There are thresholds and guidelines, but in my experience financial aid officers have a lot of flexibility and discretion. They look at the complete picture, including assets, number of other siblings that are dependents/in college, etc.

You can also appeal the financial aid decision, and just going to that trouble will often get you a bit more aid if you have a decent reason.

The depressing part was how many people obviously lie and misrepresent their financial situation to try to cheapen their student's aid cost. Not that I can really blame them, even if you make enough money that your kids don't qualify for aid, $70,000+ per year per child is just out of hand. And there's basically no risk to trying, the aid officers just look at it and are like "obvious lie, rejected" or "possible lie, ask for supporting evidence/documents".



> Not that I can really blame them, even if you make enough money that your kids don't qualify for aid, $70,000+ per year per child is just out of hand.

At a high enough income level, is it out of hand? If the parents' income is, say 7 figures per year, why not charge even more, and in doing so increase the assistance to those making closer to the median household income?


> why not charge even more, and in doing so increase the assistance to those making closer to the median household income?

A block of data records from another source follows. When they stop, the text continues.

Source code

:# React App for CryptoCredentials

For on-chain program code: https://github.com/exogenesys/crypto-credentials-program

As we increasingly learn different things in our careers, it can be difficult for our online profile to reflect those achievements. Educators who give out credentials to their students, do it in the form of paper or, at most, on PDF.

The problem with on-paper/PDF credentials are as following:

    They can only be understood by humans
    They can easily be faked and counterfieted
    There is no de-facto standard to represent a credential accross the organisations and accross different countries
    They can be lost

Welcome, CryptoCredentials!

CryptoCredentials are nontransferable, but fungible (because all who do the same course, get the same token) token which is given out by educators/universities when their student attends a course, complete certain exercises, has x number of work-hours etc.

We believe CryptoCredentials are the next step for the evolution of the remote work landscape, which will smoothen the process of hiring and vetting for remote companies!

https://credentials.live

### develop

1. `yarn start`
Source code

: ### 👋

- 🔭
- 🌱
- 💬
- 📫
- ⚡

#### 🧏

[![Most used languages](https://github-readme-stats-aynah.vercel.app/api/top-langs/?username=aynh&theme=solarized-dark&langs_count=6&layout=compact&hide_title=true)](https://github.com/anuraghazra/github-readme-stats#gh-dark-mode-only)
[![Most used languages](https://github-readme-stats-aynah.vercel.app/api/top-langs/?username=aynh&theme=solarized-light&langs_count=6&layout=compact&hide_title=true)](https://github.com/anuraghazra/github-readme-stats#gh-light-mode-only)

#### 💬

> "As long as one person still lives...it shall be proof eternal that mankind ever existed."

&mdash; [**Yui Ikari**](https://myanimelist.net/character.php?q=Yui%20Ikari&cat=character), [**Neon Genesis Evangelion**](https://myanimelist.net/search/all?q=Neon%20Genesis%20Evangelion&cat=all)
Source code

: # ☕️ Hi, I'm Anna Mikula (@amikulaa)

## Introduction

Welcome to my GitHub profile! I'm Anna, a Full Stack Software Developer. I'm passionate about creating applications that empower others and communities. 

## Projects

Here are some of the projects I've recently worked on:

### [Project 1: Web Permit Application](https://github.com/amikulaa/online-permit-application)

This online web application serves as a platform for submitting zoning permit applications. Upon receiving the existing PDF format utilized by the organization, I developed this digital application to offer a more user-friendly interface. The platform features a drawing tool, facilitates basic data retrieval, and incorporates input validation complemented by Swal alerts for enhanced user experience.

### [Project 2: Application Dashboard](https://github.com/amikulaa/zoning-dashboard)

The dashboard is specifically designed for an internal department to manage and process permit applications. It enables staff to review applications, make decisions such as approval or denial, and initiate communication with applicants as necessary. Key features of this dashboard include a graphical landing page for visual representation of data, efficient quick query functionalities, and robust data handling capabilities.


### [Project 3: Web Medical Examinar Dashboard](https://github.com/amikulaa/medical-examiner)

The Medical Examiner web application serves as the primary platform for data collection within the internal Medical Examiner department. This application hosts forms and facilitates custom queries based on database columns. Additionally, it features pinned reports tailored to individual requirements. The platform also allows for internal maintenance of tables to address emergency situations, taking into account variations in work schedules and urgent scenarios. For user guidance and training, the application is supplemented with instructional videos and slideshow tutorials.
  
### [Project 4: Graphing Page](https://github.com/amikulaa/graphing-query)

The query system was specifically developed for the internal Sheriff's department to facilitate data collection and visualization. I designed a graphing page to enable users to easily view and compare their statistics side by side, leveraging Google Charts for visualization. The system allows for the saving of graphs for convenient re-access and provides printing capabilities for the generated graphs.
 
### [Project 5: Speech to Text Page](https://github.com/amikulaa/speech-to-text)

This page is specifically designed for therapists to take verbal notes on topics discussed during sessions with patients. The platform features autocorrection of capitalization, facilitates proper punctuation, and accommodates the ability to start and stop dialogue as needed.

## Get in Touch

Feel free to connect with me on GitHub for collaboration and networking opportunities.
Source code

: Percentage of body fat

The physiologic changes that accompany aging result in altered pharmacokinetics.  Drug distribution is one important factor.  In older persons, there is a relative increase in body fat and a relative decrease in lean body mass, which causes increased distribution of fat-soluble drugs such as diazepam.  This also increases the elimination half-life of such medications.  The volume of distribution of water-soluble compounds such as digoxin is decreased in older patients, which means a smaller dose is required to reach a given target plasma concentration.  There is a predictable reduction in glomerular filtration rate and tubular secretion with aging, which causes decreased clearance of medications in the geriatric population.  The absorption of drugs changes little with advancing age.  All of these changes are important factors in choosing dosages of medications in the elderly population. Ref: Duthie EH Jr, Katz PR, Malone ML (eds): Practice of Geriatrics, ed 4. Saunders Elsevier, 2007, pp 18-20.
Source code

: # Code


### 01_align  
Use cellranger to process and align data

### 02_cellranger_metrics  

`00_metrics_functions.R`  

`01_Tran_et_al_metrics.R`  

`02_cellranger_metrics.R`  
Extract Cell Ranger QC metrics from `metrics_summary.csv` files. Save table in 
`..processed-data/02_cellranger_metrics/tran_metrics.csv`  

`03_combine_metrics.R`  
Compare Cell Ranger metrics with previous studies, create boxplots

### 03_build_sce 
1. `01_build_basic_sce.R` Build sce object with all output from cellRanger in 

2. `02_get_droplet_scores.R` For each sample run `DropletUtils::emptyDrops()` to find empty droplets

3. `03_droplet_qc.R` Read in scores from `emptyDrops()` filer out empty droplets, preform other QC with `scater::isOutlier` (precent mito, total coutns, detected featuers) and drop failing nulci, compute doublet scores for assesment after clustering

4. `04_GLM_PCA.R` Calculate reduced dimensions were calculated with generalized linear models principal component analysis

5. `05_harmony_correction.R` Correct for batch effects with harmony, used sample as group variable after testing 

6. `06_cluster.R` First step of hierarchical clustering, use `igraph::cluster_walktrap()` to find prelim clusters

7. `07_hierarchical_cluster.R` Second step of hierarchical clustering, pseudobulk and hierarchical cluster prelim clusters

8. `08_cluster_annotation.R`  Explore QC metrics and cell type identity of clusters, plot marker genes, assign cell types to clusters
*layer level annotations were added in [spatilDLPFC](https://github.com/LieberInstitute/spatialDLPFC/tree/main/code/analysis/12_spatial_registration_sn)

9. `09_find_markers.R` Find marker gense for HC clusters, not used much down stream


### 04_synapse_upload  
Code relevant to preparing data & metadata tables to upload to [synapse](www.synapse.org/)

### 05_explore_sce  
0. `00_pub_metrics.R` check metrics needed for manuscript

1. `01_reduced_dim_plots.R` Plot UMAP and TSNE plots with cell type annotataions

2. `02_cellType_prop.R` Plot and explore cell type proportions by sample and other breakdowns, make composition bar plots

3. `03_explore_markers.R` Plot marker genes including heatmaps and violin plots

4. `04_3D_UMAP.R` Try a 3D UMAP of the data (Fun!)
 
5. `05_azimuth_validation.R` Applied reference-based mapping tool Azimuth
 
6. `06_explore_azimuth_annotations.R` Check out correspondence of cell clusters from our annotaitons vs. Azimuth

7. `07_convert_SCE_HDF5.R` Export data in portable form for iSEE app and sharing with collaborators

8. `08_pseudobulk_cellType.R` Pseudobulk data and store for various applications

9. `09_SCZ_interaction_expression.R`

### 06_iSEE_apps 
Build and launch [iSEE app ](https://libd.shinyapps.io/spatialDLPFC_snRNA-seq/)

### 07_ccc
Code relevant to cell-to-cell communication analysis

Simple solutions like this readily suggest themselves. However, iiuc, in top-tier universities, tuition doesn't seem to be the significant proportion of revenues, so increasing fees wouldn't really enable anything and might have diminishing returns. For Harvard in 2019[0], the sources of revenue were:

- Philanthropy : 43%

- Research: 17%

- "Other": 18%

- Tuition: 22%

Also:

- number of students nationally has plateaued.

- tuition costs have reached limits of affordability.

[0]: https://finance.harvard.edu/files/fad/files/fy19_harvard_fin...


Oh I definitely agree with you in principle.

I just think that

1) the price tag is inflated in the first place

2) at many income levels that are too high to qualify for aid, $70k per child per year still really stings and I can understand the reaction to try to cut the corners a bit.


> 1) the price tag is inflated in the first place

Inflated relative to what? The cost of providing the education? Or relative to its perceived value? The latter ultimately dictates the price. Perhaps $70k is the point after which really wealthy people say rebel and refuse to send their children there, regardless of how small a portion of their wealth it is?

> 2) at many income levels that are too high to qualify for aid, $70k per child per year still really stings

I agree, which is why I wonder why the $70k limit for those well above the income level where it stings.

Then again, a higher top-level tuition depends a lot on the distribution of very wealthy parents whose kids attend Harvard vs the just upper middle class (there is a large difference between the income/wealth those two groups after all, bigger than between the middle and upper middle-class, given the exponential shape of the wealth distribution curve).

And perhaps the very wealthy (let's say in today's terms net worth in the mid 10 millions and up) already make significant donations to the University, so it would be meaningless to raise tuition to i.e. $90k in that case.


I feel like very obvious lies on financial aid applications should be grounds for the school to rescind their admission.


There is a likelihood that many parents submit/falsify the financial aid application/documents. Hard to prove the student did it, and worse to rescind based on a parent's actions.


not necessarily the kids fault, so I am not sure I would agree.